● Your goal
Go through the records and restate them word for word, omitting images.

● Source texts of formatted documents
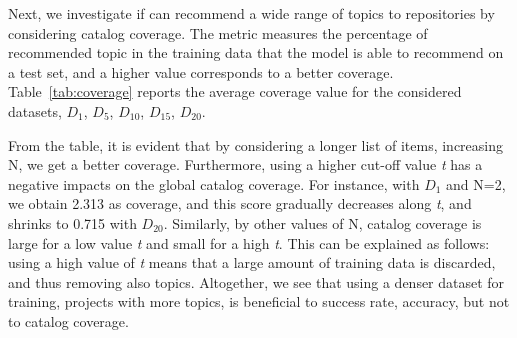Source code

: 

Next, we investigate if \TFa can recommend a wide range of topics to repositories by considering catalog coverage. The metric measures the percentage of recommended topic in the training data that the model is able to recommend on a test set, and a higher value corresponds to a better coverage. 
Table~\ref{tab:coverage} reports the average coverage value for the considered datasets, \ie $D_{1}$, $D_{5}$, $D_{10}$, $D_{15}$, $D_{20}$. %


From the table, it is evident that by considering a longer list of items, \ie increasing N, we get a better coverage. Furthermore, using a higher cut-off value \emph{t} has a negative impacts on the global catalog coverage. For instance, with $D_{1}$ and N=2, we obtain 2.313 as coverage, and this score gradually decreases along \emph{t}, and shrinks to 0.715 with $D_{20}$. Similarly, by other values of N, catalog coverage is large for a low value \emph{t} and small for a high \emph{t}. This can be explained as follows: using a high value of \emph{t} means that a large amount of training data is discarded, and thus removing also topics. Altogether, we see that using a denser dataset for training, \ie projects with more topics, is beneficial to success rate, accuracy, but not to catalog coverage.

● Written answer
Source code

: 

Next, we investigate if \TFa can recommend a wide range of topics to repositories by considering catalog coverage. The metric measures the percentage of recommended topic in the training data that the model is able to recommend on a test set, and a higher value corresponds to a better coverage. 
Table~\ref{tab:coverage} reports the average coverage value for the considered datasets, \ie $D_{1}$, $D_{5}$, $D_{10}$, $D_{15}$, $D_{20}$. %


From the table, it is evident that by considering a longer list of items, \ie increasing N, we get a better coverage. Furthermore, using a higher cut-off value \emph{t} has a negative impacts on the global catalog coverage. For instance, with $D_{1}$ and N=2, we obtain 2.313 as coverage, and this score gradually decreases along \emph{t}, and shrinks to 0.715 with $D_{20}$. Similarly, by other values of N, catalog coverage is large for a low value \emph{t} and small for a high \emph{t}. This can be explained as follows: using a high value of \emph{t} means that a large amount of training data is discarded, and thus removing also topics. Altogether, we see that using a denser dataset for training, \ie projects with more topics, is beneficial to success rate, accuracy, but not to catalog coverage.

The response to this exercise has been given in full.